● **Activity**:
Copy all lines of the listing that include the string "Autopilot".

● **Information supplied**:

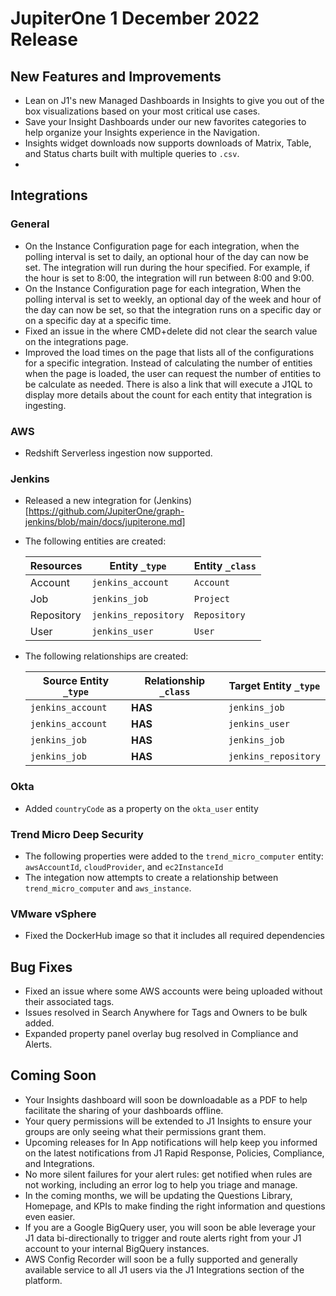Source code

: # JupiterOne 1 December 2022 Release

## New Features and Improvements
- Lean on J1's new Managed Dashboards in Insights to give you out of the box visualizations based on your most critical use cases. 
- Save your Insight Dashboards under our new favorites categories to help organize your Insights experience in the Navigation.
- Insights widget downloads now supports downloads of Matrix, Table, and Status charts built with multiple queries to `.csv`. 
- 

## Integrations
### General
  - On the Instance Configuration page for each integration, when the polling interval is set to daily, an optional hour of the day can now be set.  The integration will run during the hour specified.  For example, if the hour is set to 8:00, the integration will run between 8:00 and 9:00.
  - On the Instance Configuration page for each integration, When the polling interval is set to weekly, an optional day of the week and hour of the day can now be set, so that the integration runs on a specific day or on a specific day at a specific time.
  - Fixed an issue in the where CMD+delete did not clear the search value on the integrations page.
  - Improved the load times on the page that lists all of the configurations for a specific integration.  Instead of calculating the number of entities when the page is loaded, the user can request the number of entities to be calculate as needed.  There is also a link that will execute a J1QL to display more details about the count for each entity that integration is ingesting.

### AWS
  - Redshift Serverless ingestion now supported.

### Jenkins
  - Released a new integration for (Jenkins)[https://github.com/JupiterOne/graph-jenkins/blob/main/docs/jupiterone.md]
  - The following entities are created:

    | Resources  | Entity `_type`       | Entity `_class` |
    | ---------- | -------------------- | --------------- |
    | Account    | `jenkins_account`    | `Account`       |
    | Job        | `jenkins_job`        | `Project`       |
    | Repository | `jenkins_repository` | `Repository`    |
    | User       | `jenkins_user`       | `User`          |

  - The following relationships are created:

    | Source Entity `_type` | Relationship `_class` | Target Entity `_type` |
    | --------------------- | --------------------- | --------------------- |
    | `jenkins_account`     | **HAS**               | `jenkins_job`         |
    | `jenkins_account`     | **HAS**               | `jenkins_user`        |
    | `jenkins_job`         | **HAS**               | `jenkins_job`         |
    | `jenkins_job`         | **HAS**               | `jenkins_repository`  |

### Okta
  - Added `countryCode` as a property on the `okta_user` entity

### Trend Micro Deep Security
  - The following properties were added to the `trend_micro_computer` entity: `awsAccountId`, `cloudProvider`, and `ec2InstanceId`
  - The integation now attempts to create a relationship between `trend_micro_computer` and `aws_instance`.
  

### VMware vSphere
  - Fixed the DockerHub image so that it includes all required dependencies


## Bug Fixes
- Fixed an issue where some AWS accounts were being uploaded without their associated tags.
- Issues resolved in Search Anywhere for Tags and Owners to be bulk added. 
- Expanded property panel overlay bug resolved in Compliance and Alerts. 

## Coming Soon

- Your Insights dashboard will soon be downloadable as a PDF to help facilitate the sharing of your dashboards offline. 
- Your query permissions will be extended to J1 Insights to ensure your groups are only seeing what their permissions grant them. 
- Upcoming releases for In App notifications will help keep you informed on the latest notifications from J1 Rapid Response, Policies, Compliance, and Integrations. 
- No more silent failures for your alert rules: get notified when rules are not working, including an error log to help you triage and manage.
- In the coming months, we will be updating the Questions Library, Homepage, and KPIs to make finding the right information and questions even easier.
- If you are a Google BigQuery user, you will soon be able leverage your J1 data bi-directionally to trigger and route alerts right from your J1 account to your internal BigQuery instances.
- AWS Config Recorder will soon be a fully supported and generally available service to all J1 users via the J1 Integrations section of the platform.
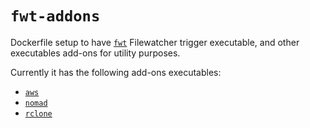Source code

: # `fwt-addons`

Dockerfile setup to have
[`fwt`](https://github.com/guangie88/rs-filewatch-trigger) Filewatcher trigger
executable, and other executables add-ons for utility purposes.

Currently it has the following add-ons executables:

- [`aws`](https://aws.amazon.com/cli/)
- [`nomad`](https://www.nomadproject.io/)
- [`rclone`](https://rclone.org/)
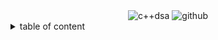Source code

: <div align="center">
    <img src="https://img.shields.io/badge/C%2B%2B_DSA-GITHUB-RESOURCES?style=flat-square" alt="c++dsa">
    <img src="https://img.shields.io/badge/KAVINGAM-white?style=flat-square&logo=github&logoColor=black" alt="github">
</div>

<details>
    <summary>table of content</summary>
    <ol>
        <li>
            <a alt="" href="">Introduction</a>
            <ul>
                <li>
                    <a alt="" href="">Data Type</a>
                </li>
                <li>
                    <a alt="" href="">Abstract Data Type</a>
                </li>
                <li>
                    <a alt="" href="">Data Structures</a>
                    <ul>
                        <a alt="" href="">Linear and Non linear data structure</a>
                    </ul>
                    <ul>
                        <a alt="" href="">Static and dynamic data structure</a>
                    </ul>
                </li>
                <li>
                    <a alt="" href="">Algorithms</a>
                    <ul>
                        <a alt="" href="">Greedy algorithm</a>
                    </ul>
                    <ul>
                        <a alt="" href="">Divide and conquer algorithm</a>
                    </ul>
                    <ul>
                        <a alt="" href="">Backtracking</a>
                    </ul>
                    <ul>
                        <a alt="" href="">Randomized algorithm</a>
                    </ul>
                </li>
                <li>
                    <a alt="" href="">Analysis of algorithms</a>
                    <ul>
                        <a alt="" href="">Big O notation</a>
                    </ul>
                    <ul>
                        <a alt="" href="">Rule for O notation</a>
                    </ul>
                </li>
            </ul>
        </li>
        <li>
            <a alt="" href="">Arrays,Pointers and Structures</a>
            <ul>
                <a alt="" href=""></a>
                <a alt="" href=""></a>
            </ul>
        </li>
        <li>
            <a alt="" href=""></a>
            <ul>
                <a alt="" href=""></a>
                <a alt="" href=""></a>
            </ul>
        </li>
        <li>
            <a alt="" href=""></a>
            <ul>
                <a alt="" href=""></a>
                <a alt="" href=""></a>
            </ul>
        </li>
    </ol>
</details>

...

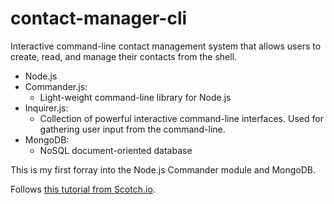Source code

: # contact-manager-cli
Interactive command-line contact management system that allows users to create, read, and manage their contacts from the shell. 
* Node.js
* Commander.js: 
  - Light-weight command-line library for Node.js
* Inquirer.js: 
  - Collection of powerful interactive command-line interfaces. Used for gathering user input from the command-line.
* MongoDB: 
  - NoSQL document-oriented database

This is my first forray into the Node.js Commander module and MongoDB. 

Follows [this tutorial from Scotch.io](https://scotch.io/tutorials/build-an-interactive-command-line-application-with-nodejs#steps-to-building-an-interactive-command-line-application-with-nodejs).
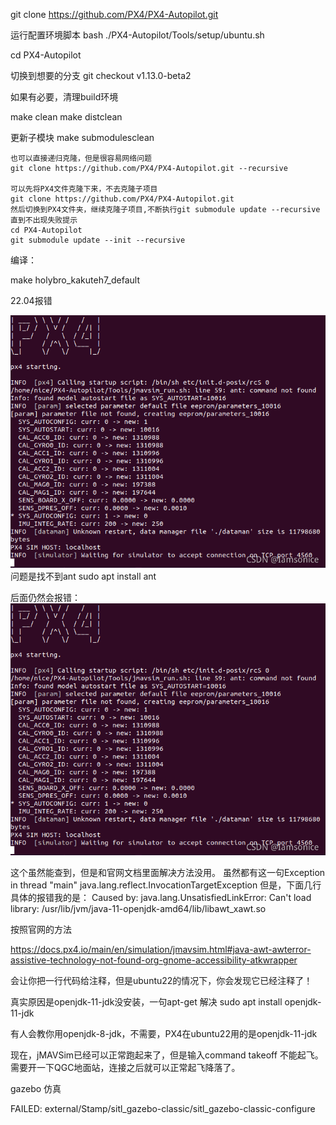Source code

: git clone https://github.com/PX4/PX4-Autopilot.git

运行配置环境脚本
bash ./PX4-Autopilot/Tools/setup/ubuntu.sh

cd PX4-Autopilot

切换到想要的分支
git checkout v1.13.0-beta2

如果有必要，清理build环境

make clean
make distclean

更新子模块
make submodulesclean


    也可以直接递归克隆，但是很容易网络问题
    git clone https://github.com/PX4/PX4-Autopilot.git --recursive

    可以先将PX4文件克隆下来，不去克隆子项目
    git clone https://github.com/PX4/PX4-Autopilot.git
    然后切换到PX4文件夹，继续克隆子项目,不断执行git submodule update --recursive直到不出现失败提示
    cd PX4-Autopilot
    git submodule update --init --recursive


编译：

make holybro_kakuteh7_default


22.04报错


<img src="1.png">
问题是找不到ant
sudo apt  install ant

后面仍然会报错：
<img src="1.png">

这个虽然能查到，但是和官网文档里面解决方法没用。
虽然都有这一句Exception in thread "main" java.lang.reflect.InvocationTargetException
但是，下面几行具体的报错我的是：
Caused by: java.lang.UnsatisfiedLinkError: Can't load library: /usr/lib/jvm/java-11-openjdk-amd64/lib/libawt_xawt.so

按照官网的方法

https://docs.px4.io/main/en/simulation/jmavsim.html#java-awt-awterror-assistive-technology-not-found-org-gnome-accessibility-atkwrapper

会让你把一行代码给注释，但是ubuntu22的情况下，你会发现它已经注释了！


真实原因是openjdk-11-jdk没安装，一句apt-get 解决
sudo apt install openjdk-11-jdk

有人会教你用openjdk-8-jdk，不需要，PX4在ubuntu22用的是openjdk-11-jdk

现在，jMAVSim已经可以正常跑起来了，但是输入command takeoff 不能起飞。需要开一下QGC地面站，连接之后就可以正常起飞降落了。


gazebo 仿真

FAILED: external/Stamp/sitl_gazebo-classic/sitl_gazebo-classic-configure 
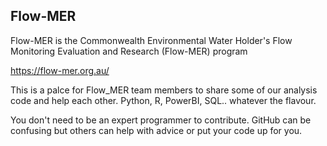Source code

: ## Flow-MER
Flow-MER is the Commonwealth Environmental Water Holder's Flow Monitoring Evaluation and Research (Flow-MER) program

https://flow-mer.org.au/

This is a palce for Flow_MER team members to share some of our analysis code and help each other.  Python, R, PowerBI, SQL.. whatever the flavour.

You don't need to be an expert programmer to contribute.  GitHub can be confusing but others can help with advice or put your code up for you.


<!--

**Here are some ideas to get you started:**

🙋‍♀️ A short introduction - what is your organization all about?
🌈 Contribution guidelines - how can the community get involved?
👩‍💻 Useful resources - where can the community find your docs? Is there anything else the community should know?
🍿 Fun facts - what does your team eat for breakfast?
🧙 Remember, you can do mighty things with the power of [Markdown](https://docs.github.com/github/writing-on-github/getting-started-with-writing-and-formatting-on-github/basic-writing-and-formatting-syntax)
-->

==

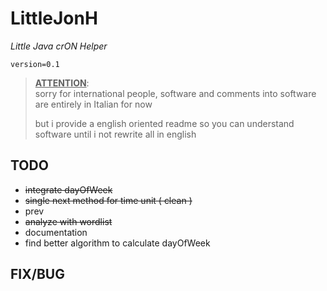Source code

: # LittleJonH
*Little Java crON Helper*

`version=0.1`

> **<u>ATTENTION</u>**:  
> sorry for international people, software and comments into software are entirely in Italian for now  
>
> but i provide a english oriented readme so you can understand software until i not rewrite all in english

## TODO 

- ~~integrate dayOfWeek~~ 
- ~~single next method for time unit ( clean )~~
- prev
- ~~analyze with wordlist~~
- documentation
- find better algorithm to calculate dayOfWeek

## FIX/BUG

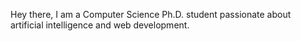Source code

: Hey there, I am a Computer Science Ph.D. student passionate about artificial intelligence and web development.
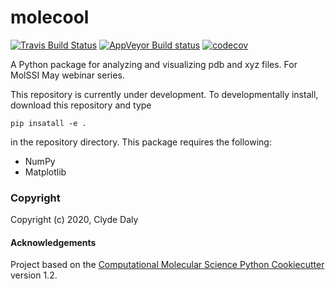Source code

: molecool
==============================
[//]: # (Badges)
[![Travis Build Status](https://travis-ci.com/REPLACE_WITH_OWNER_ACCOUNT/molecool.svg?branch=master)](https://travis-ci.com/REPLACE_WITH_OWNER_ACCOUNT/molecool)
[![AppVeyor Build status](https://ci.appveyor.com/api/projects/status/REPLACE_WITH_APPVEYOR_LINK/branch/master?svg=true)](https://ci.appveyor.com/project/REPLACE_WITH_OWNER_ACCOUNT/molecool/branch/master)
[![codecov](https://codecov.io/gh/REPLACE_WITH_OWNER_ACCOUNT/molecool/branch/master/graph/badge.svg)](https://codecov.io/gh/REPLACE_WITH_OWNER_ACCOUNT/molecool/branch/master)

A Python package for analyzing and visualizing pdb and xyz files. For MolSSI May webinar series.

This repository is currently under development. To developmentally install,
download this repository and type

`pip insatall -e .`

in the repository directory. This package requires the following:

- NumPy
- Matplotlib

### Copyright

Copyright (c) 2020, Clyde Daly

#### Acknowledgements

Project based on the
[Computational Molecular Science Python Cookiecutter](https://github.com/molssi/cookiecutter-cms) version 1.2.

● **Exercise output**:
: git clone https://github.com/PX4/PX4-Autopilot.git
bash ./PX4-Autopilot/Tools/setup/ubuntu.sh
cd PX4-Autopilot
    git clone https://github.com/PX4/PX4-Autopilot.git --recursive
    git clone https://github.com/PX4/PX4-Autopilot.git
    cd PX4-Autopilot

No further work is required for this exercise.